As described above, the air mass rapidly rises due to the buoyancy, so that the water rapidly rises following it.

When the air in the air chamber 2 is exhausted in this way, the air chamber 2 is filled with water again, and the same pressurized air as described above is accumulated. In this manner, as a result of the air in the air chamber 2 being intermittently blown out, the water sucked from the suction port formed in the lower part of the air chamber 2 also rises intermittently, and the bottomed cylindrical body 1a (and the cylinder 1a It is released to the upper end via the body 1b).

The pumping interval is controlled according to the inflow velocity of air into the air chamber 2, and is, for example, 10 to 15 seconds.
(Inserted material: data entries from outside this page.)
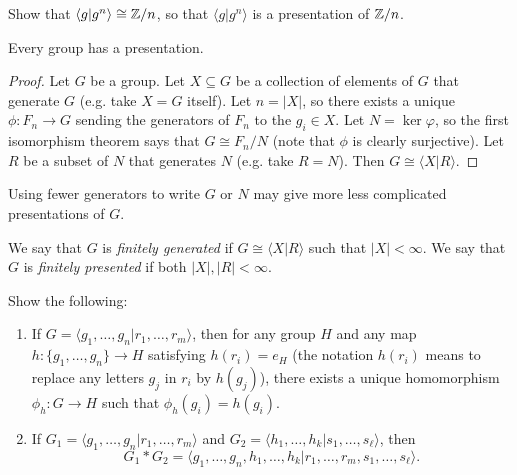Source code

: \begin{exercise}
  Show that $\langle g | g^n \rangle \cong \mathbb{Z} / n$, so that $\langle g | g^n \rangle$ is a
  presentation of $\mathbb{Z} / n$.
\end{exercise}

\begin{lemma}
  Every group has a presentation.
\end{lemma}

\begin{proof}
  Let $G$ be a group. Let $X \subseteq G$ be a
  collection of elements of $G$ that generate $G$
  (e.g. take $X = G$ itself). Let $n = |X|$, so
  there exists a unique $\phi : F_n \to G$
  sending the generators of $F_n$ to the $g_i \in X$.
  Let $N = \ker \varphi$, so the first isomorphism
  theorem says that $G \cong F_n / N$ (note that
  $\phi$ is clearly surjective). Let
  $R$ be a subset of $N$ that generates $N$
  (e.g. take $R = N$). Then
  $G \cong \langle X | R \rangle$.
\end{proof}

\begin{remark}
  Using fewer generators to write $G$ or $N$ may give
  more less complicated presentations of $G$.
\end{remark}

\begin{definition}
  We say that $G$ is \emph{finitely generated}
  if $G \cong \langle X | R \rangle$ such that
  $|X| < \infty$. We say that $G$ is
  \emph{finitely presented} if both
  $|X|, |R| < \infty$.
\end{definition}

\begin{exercise}
   Show the following:
   \begin{enumerate}
     \item If $G = \langle g_1, \dots, g_n | r_1, \dots, r_m \rangle$, then for any group $H$ and
       any map $h : \{g_1, \dots, g_n\} \to H$
       satisfying $h(r_i) = e_H$ (the notation
       $h(r_i)$ means to replace
       any letters $g_j$ in $r_i$ by $h(g_j)$),
       there exists a unique homomorphism
       $\phi_h : G \to H$ such that
       $\phi_h(g_i) = h(g_i)$.
     \item If $G_1 = \langle g_1, \dots, g_n | r_1, \dots, r_m \rangle$ and
       $G_2 = \langle h_1, \dots, h_k | s_1, \dots, s_\ell \rangle$, then
       \[
         G_1 * G_2 = \langle g_1, \dots, g_n, h_1, \dots, h_k | r_1, \dots, r_m, s_1, \dots, s_\ell \rangle.
       \]
   \end{enumerate}
\end{exercise}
As described above, according to this embodiment, the air lump entrained with water is made to collide with the bottomed cylindrical body 1a, and the amount of water taken in is adjustable, so that a special stirring means is used. Air and water are sufficiently agitated without provision. As a result, oxygen is taken into deep water in a low oxygen state, and the amount of dissolved oxygen is increased.
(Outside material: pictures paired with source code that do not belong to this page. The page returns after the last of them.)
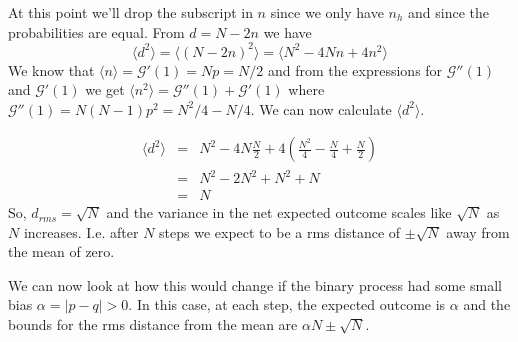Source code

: \documentclass{article}
\newcommand{\calG}{\mathcal{G}}
\begin{document}
At this point we'll drop the subscript in $n$ since we only have $n_h$ and since the probabilities are equal. From $d=N-2n$ we have $$ \langle d^2\rangle = \langle (N-2n)^2\rangle = \langle N^2 -4Nn+4n^2\rangle$$
We know that $\langle n\rangle = \calG'(1)=Np=N/2$ and from the expressions for $\calG''(1)$ and $\calG'(1)$ we get $\langle n^2 \rangle = \calG''(1) + \calG'(1)$ where $\calG''(1) = N(N-1)p^2 = N^2/4-N/4$. We can now calculate $\langle d^2 \rangle$.

\begin{eqnarray*}
	\langle d^2 \rangle &=& N^2 -4N\frac{N}{2}+4\left(\frac{N^2}{4}-\frac{N}{4}+\frac{N}{2}\right)\\
		&=& N^2-2N^2+N^2+N\\
		&=& N
\end{eqnarray*}
So, $d_{rms}=\sqrt{N}$ and the variance in the net expected outcome scales like $\sqrt{N}$ as $N$ increases. I.e. after $N$ steps we expect to be a rms distance of $\pm \sqrt{N}$ away from the mean of zero.

\begin{center}
\end{center}

We can now look at how this would change if the binary process had some small bias $\alpha = |p-q| >0$. In this case, at each step, the expected outcome is $\alpha$ and the bounds for the rms distance from the mean are $\alpha N\pm\sqrt{N}$. 

\begin{center}
\end{center}
\end{document}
In the above-described embodiment, two communication pipes 5 and 6 are provided as the cylindrical body for guiding the air entrained with water, but the number is arbitrary as long as it is two or more. The point is that the number of air masses containing water can be collided.

[0045]

[Effect of device]

 As described above in detail, according to the present invention, the deep water capable of adjusting the water amount with a simple structure and the air are efficiently stirred while being pumped to dissolve the deep water discharged from the upper part of the tubular body. It is possible to provide a pump bottle that can contain oxygen in abundance.
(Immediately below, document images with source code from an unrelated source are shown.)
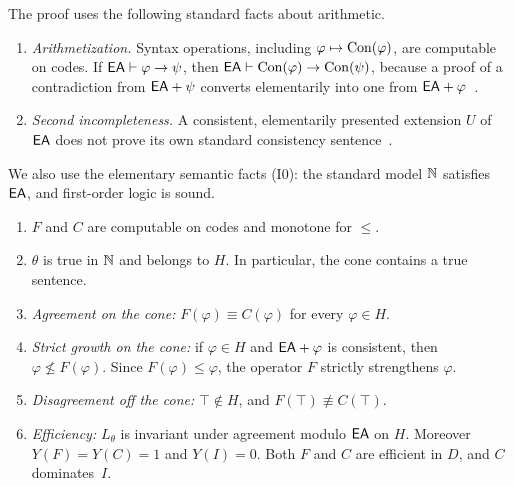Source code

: The proof uses the following standard facts about arithmetic.
\begin{enumerate}
\item[(I1)] \emph{Arithmetization.} Syntax operations, including $\varphi\mapsto\Con(\varphi)$, are computable on codes. If $\EA\vdash\varphi\to\psi$, then $\EA\vdash\Con(\varphi)\to\Con(\psi)$, because a proof of a contradiction from $\EA+\psi$ converts elementarily into one from $\EA+\varphi$~\cite{ArtemovBeklemishev2005}.
\item[(I2)] \emph{Second incompleteness.} A consistent, elementarily presented extension $U$ of $\EA$ does not prove its own standard consistency sentence~\cite{ArtemovBeklemishev2005}.
\end{enumerate}
We also use the elementary semantic facts (I0): the standard model $\N$ satisfies $\EA$, and first-order logic is sound.

\begin{theorem}\label{thm:guarded}
\leavevmode
\begin{enumerate}
\item[\textup{(a)}] $F$ and $C$ are computable on codes and monotone for $\le$.
\item[\textup{(b)}] $\theta$ is true in $\N$ and belongs to $H$. In particular, the cone contains a true sentence.
\item[\textup{(c)}] \emph{Agreement on the cone:} $F(\varphi)\equiv C(\varphi)$ for every $\varphi\in H$.
\item[\textup{(d)}] \emph{Strict growth on the cone:} if $\varphi\in H$ and $\EA+\varphi$ is consistent, then $\varphi\not\le F(\varphi)$. Since $F(\varphi)\le\varphi$, the operator $F$ strictly strengthens $\varphi$.
\item[\textup{(e)}] \emph{Disagreement off the cone:} $\top\notin H$, and $F(\top)\not\equiv C(\top)$.
\item[\textup{(f)}] \emph{Efficiency:} $L_\theta$ is invariant under agreement modulo $\EA$ on $H$. Moreover $Y(F)=Y(C)=1$ and $Y(I)=0$. Both $F$ and $C$ are efficient in $D$, and $C$ dominates~$I$.
\end{enumerate}
\end{theorem}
[Brief description of drawings]

FIG. 1 is a vertical side view showing an embodiment of the structure of a pumping cylinder according to the present invention.

FIG. 2 is a plan view taken along the line AA of FIG.

FIG. 3 is a bottom view shown by the arrow BB in FIG.

4 is a plan view showing an example of an aperture ratio adjusting plate attached to the bottom surface of FIG. 1. FIG.

[Explanation of symbols]

 1a Bottomed cylindrical body 1b Cylindrical body 1c Bottomed cylindrical body 2 Air chamber 3,4 Flange 5,6 Communication pipe 8 Air supply pipe 9 Air supply hose 10 Conical flange 11,12,13,15 Cylindrical body 7,14,16 Partition plate 17 Baffle plate 18 Opening 20 Opening ratio adjusting plate

Claims (2)

[Scope of utility model registration request] 1. Compressed air is sent into an air chamber, and when the air chamber is filled with a predetermined amount of air, the compressed air is blown out intermittently through a cylindrical body, and the air filled in the air chamber and the air chamber. A pumping cylinder having at least two communication pipes for guiding water in the vicinity into the cylinder, and the water intake portion on the bottom surface of the pumping cylinder, wherein A pumping cylinder whose opening ratio can be adjusted according to the installation environment. 2. The water pump according to claim 1, wherein the opening ratio of the water intake portion on the bottom of the water pump is adjustable in the range of 10% to 90%.